## Problem statement
Of all the lines below, return only those starting with the line holding "not \(\sigma_z/2\). For" and going on through the line holding "wrapper models keep", exactly as written.

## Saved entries
⟨
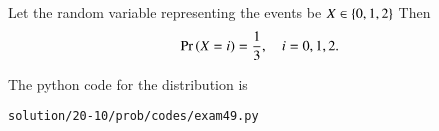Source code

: Let the random variable representing the events be $X \in \left\{0,1,2\right\}$
Then
\begin{align}
\Pr\left(X=i\right) = \frac{1}{3}, \quad i = 0,1,2.
\end{align}

The python code for the distribution is
\begin{lstlisting}
solution/20-10/prob/codes/exam49.py
\end{lstlisting}

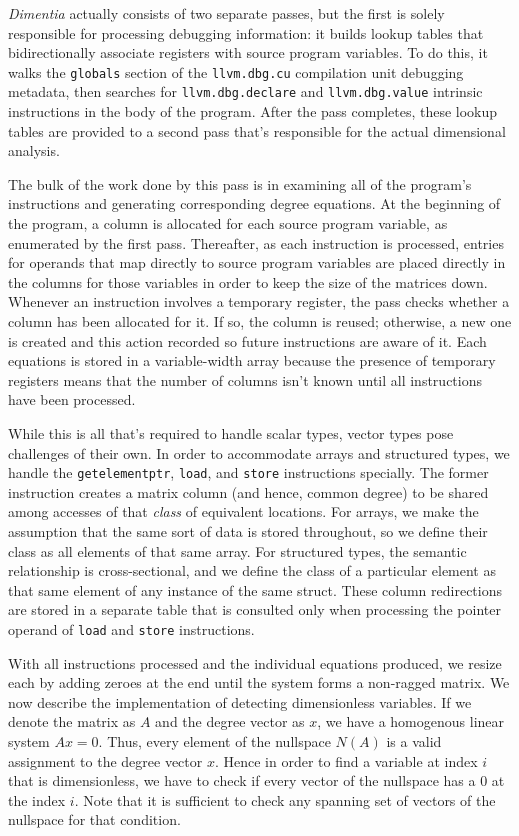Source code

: \documentclass[12pt]{article}
\begin{document}
\textit{Dimentia} actually consists of two separate passes, but the first is solely responsible for processing debugging information: it builds lookup tables that bidirectionally associate registers with source program variables.
To do this, it walks the \texttt{globals} section of the \texttt{llvm.dbg.cu} compilation unit debugging metadata, then searches for \texttt{llvm.dbg.declare} and \texttt{llvm.dbg.value} intrinsic instructions in the body of the program.
After the pass completes, these lookup tables are provided to a second pass that's responsible for the actual dimensional analysis.

The bulk of the work done by this pass is in examining all of the program's instructions and generating corresponding degree equations.
At the beginning of the program, a column is allocated for each source program variable, as enumerated by the first pass.
Thereafter, as each instruction is processed, entries for operands that map directly to source program variables are placed directly in the columns for those variables in order to keep the size of the matrices down.
Whenever an instruction involves a temporary register, the pass checks whether a column has been allocated for it.
If so, the column is reused; otherwise, a new one is created and this action recorded so future instructions are aware of it.
Each equations is stored in a variable-width array because the presence of temporary registers means that the number of columns isn't known until all instructions have been processed.

While this is all that's required to handle scalar types, vector types pose challenges of their own.
In order to accommodate arrays and structured types, we handle the \texttt{getelementptr}, \texttt{load}, and \texttt{store} instructions specially.
The former instruction creates a matrix column (and hence, common degree) to be shared among accesses of that \textit{class} of equivalent locations.
For arrays, we make the assumption that the same sort of data is stored throughout, so we define their class as all elements of that same array.
For structured types, the semantic relationship is cross-sectional, and we define the class of a particular element as that same element of any instance of the same struct.
These column redirections are stored in a separate table that is consulted only when processing the pointer operand of \texttt{load} and \texttt{store} instructions.

With all instructions processed and the individual equations produced, we resize each by adding zeroes at the end until the system forms a non-ragged matrix. We now describe the implementation of detecting dimensionless variables. If we denote the matrix as $A$ and the degree vector as $x$, we have a homogenous linear system $Ax = 0$. Thus, every element of the nullspace $N(A)$ is a valid assignment to the degree vector $x$. Hence in order to find a variable at index $i$ that is dimensionless, we have to check if every vector of the nullspace has a $0$ at the index $i$. Note that it is sufficient to check any spanning set of vectors of the nullspace for that condition.
\end{document}
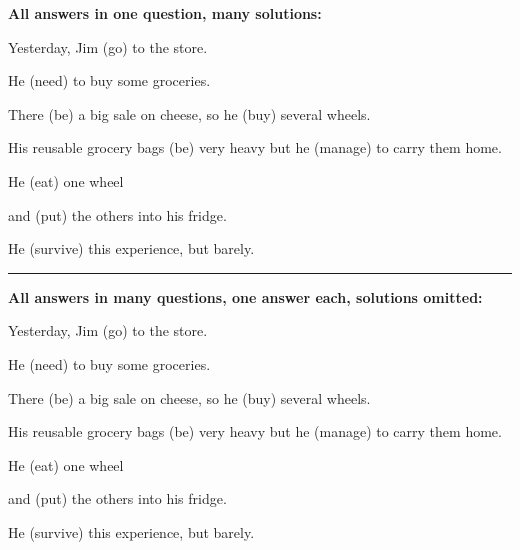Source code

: \documentclass{ximera}
\begin{document}
\begin{question}
\begin{solution}

\textbf{All answers in one question, many solutions:}

Yesterday, Jim  (go) to the store.\end{solution}\begin{solution} He  (need) to buy some groceries.\end{solution}\begin{solution} There  (be) a big sale on cheese, so he  (buy) several wheels.\end{solution}\begin{solution} His reusable grocery bags  (be) very heavy but he  (manage) to carry them home.\end{solution}\begin{solution} He  (eat) one wheel\end{solution}\begin{solution} and  (put) the others into his fridge.\end{solution}\begin{solution} He  (survive) this experience, but barely.

\end{solution}
\end{question}

\rule{1cm}{1pt}

\begin{question}

\textbf{All answers in many questions, one answer each, solutions omitted:}

Yesterday, Jim  (go) to the store.\end{question}\begin{question} He  (need) to buy some groceries.\end{question}\begin{question} There  (be) a big sale on cheese, so he  (buy) several wheels.\end{question}\begin{question} His reusable grocery bags  (be) very heavy but he  (manage) to carry them home.\end{question}\begin{question} He  (eat) one wheel\end{question}\begin{question} and  (put) the others into his fridge.\end{question} \begin{question} He  (survive) this experience, but barely.

\end{question}
\end{document}
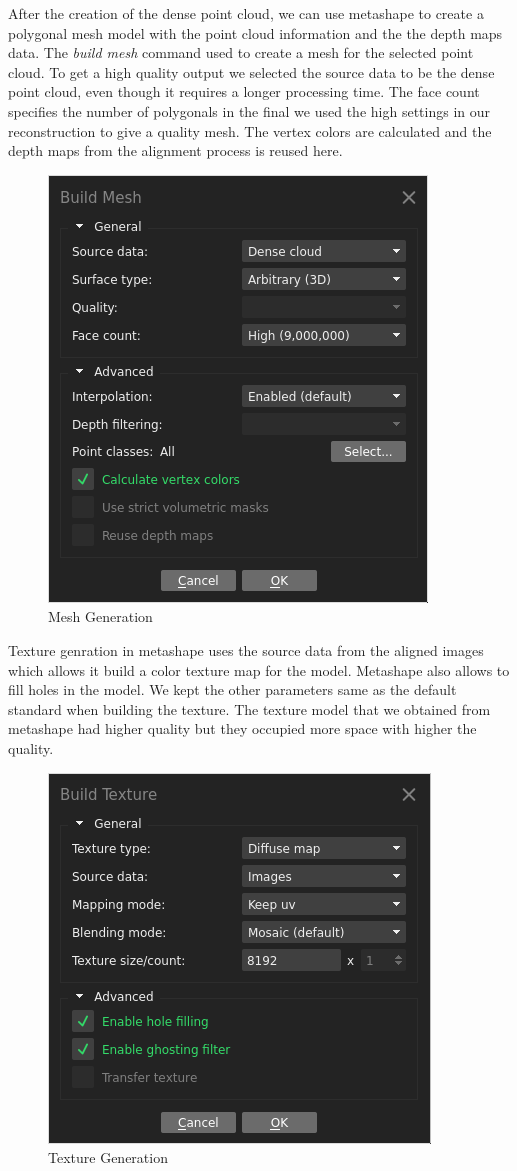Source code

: After the creation of the dense point cloud, we can use metashape to create a polygonal mesh model with the point cloud information and the the depth maps data. The \emph{build mesh} command used to create a mesh for the selected point cloud. To get a high quality output we selected the source data to be the dense point cloud, even though it requires a longer processing time. The face count specifies the number of polygonals in the final we used the high settings in our reconstruction to give a quality mesh. The vertex colors are calculated and the depth maps from the alignment process is reused here.\\

\begin{figure}[H]
	\centering
	\includegraphics[scale=0.5]{img/mesh.png}
	\caption{Mesh Generation}
\end{figure}
Texture genration in metashape uses the source data from the aligned images which allows it build a color texture map for the model. Metashape also allows to fill holes in the model. We kept the other parameters same as the default standard when building the texture. The texture model that we obtained from metashape had higher quality but they occupied more space with higher the quality.

\begin{figure}[H]
	\centering
	\includegraphics[scale=0.5]{img/texture.png}
	\caption{Texture Generation}
\end{figure}

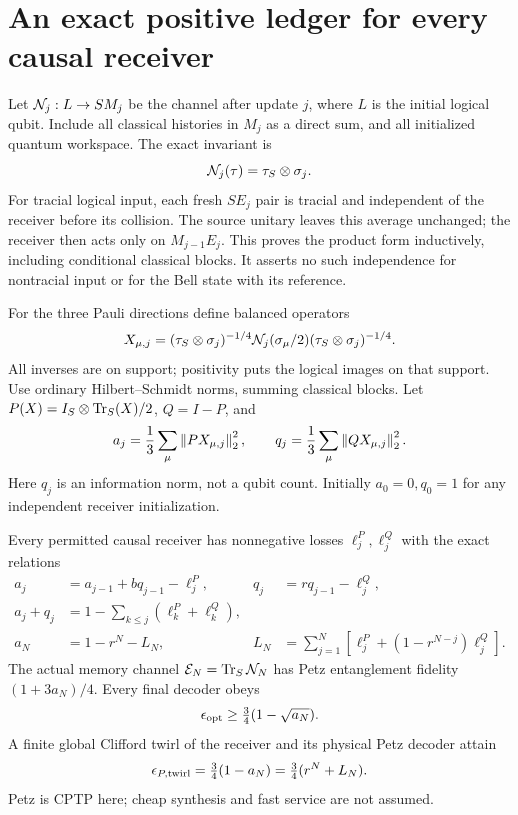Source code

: \section{An exact positive ledger for every causal receiver}

Let $\Ncal_j:L\to SM_j$ be the channel after update $j$, where $L$ is the initial
logical qubit. Include all classical histories in $M_j$ as a direct sum, and all
initialized quantum workspace. The exact invariant is
\begin{equation}
 \Ncal_j(\tau)=\tau_S\otimes\sigma_j.\label{eq:baseline}
\end{equation}
For tracial logical input, each fresh $SE_j$ pair is tracial and independent of
the receiver before its collision. The source unitary leaves this average
unchanged; the receiver then acts only on $M_{j-1}E_j$. This proves the product
form inductively, including conditional classical blocks. It asserts no such
independence for nontracial input or for the Bell state with its reference.

For the three Pauli directions define balanced operators
\[
 X_{\mu,j}=(\tau_S\otimes\sigma_j)^{-1/4}\Ncal_j(\sigma_\mu/2)
 (\tau_S\otimes\sigma_j)^{-1/4}.
\]
All inverses are on support; positivity puts the logical images on that
support. Use ordinary Hilbert--Schmidt norms, summing classical blocks. Let
$P(X)=I_S\otimes\Tr_S(X)/2$, $Q=I-P$, and
\[
 a_j=\frac13\sum_\mu\norm{PX_{\mu,j}}_2^2,\qquad
 q_j=\frac13\sum_\mu\norm{QX_{\mu,j}}_2^2.
\]
Here $q_j$ is an information norm, not a qubit count. Initially $a_0=0,q_0=1$
for any independent receiver initialization.

\begin{theorem}
Every permitted causal receiver has nonnegative losses $\ell_j^P,\ell_j^Q$
with the exact relations
\begin{align}
 a_j&=a_{j-1}+bq_{j-1}-\ell_j^P,&q_j&=rq_{j-1}-\ell_j^Q,\\
 a_j+q_j&=1-\sum_{k\le j}(\ell_k^P+\ell_k^Q),\nonumber\\
 a_N&=1-r^N-L_N,&
 L_N&=\sum_{j=1}^N[\ell_j^P+(1-r^{N-j})\ell_j^Q].\label{eq:ledger}
\end{align}
The actual memory channel $\Ecal_N=\Tr_S\Ncal_N$ has Petz entanglement
fidelity $(1+3a_N)/4$. Every final decoder obeys
\begin{equation}
 \epsilon_{\rm opt}\ge\tfrac34(1-\sqrt{a_N}).\label{eq:lowera}
\end{equation}
A finite global Clifford twirl of the receiver and its physical Petz decoder
attain
\begin{equation}
 \epsilon_{P,\rm twirl}=\tfrac34(1-a_N)=\tfrac34(r^N+L_N).\label{eq:attained}
\end{equation}
Petz is CPTP here; cheap synthesis and fast service are not assumed.
\end{theorem}

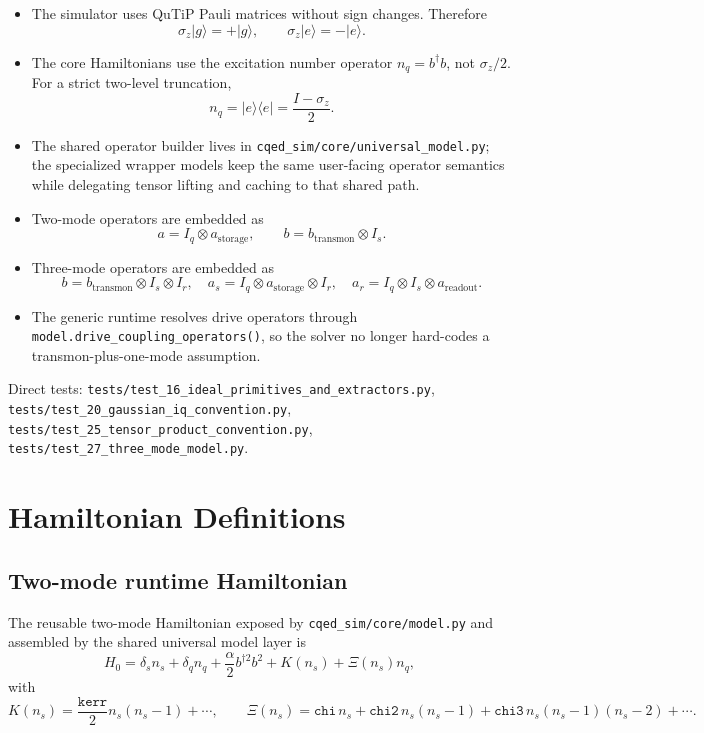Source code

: \documentclass[11pt]{article}
\begin{document}
\begin{itemize}[leftmargin=1.5em]
  \item The simulator uses QuTiP Pauli matrices without sign changes. Therefore
  \[
  \sigma_z |g\rangle = +|g\rangle,
  \qquad
  \sigma_z |e\rangle = -|e\rangle.
  \]
  \item The core Hamiltonians use the excitation number operator \(n_q=b^\dagger b\),
  not \(\sigma_z/2\). For a strict two-level truncation,
  \[
  n_q = |e\rangle \langle e| = \frac{I-\sigma_z}{2}.
  \]
  \item The shared operator builder lives in
  \texttt{cqed\_sim/core/universal\_model.py}; the specialized wrapper models keep
  the same user-facing operator semantics while delegating tensor lifting and caching
  to that shared path.
  \item Two-mode operators are embedded as
  \[
  a = I_q \otimes a_{\mathrm{storage}},
  \qquad
  b = b_{\mathrm{transmon}} \otimes I_s.
  \]
  \item Three-mode operators are embedded as
  \[
  b = b_{\mathrm{transmon}} \otimes I_s \otimes I_r,\quad
  a_s = I_q \otimes a_{\mathrm{storage}} \otimes I_r,\quad
  a_r = I_q \otimes I_s \otimes a_{\mathrm{readout}}.
  \]
  \item The generic runtime resolves drive operators through
  \texttt{model.drive\_coupling\_operators()}, so the solver no longer hard-codes
  a transmon-plus-one-mode assumption.
\end{itemize}

\noindent
Direct tests:
\texttt{tests/test\_16\_ideal\_primitives\_and\_extractors.py},
\texttt{tests/test\_20\_gaussian\_iq\_convention.py},
\texttt{tests/test\_25\_tensor\_product\_convention.py},
\texttt{tests/test\_27\_three\_mode\_model.py}.

\section{Hamiltonian Definitions}
\subsection*{Two-mode runtime Hamiltonian}
The reusable two-mode Hamiltonian exposed by \texttt{cqed\_sim/core/model.py}
and assembled by the shared universal model layer is
\[
H_0
=
\delta_s n_s
+
\delta_q n_q
+
\frac{\alpha}{2} b^{\dagger 2} b^2
+
K(n_s)
+
\Xi(n_s) n_q,
\]
with
\[
K(n_s)
=
\frac{\texttt{kerr}}{2} n_s(n_s-1)
+\cdots,
\qquad
\Xi(n_s)
=
\texttt{chi}\, n_s
+
\texttt{chi2}\, n_s(n_s-1)
+
\texttt{chi3}\, n_s(n_s-1)(n_s-2)
+\cdots.
\]
\end{document}
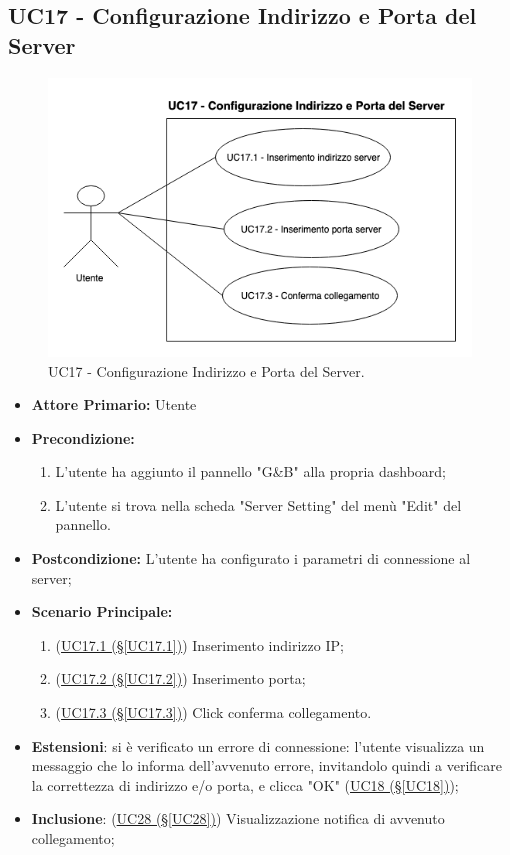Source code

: \pagebreak

\subsection{UC17 - Configurazione Indirizzo e Porta del Server}\label{UC17}
\begin{figure}[H]
	\centering
	\includegraphics[scale=0.65]{./images/UC17.png}
	\caption{UC17 - Configurazione Indirizzo e Porta del Server.}
\end{figure}
\begin{itemize}
	\item \textbf{Attore Primario:}  Utente
	\item \textbf{Precondizione:} 
		\begin{enumerate}
			\item L'utente ha aggiunto il pannello "G\&B" alla propria dashboard;
			\item L'utente si trova nella scheda "Server Setting" del menù "Edit" del pannello.
		\end{enumerate}	
	\item \textbf{Postcondizione:} L'utente ha configurato i parametri di connessione al server;
	\item \textbf{Scenario Principale:}
	\begin{enumerate}
		\item (\hyperref[UC17.1]{UC17.1 (§\ref*{UC17.1})}) Inserimento indirizzo IP; 
		\item (\hyperref[UC17.2]{UC17.2 (§\ref*{UC17.2})}) Inserimento porta;
		\item (\hyperref[UC17.3]{UC17.3 (§\ref*{UC17.3})}) Click conferma collegamento.
	\end{enumerate}
	\item \textbf{Estensioni}: si è verificato un errore di connessione: l'utente visualizza un messaggio che lo informa dell'avvenuto errore, invitandolo quindi a verificare la correttezza di indirizzo e/o porta, e clicca "OK" (\hyperref[UC18]{UC18 (§\ref*{UC18})});
	\item  \textbf{Inclusione}: (\hyperref[UC28]{UC28 (§\ref*{UC28})}) Visualizzazione notifica di avvenuto collegamento;
\end{itemize}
⟩
## Answer box
  not \(\sigma_z/2\). For a strict two-level truncation,
  \[
  n_q = |e\rangle \langle e| = \frac{I-\sigma_z}{2}.
  \]
  \item The shared operator builder lives in
  \texttt{cqed\_sim/core/universal\_model.py}; the specialized wrapper models keep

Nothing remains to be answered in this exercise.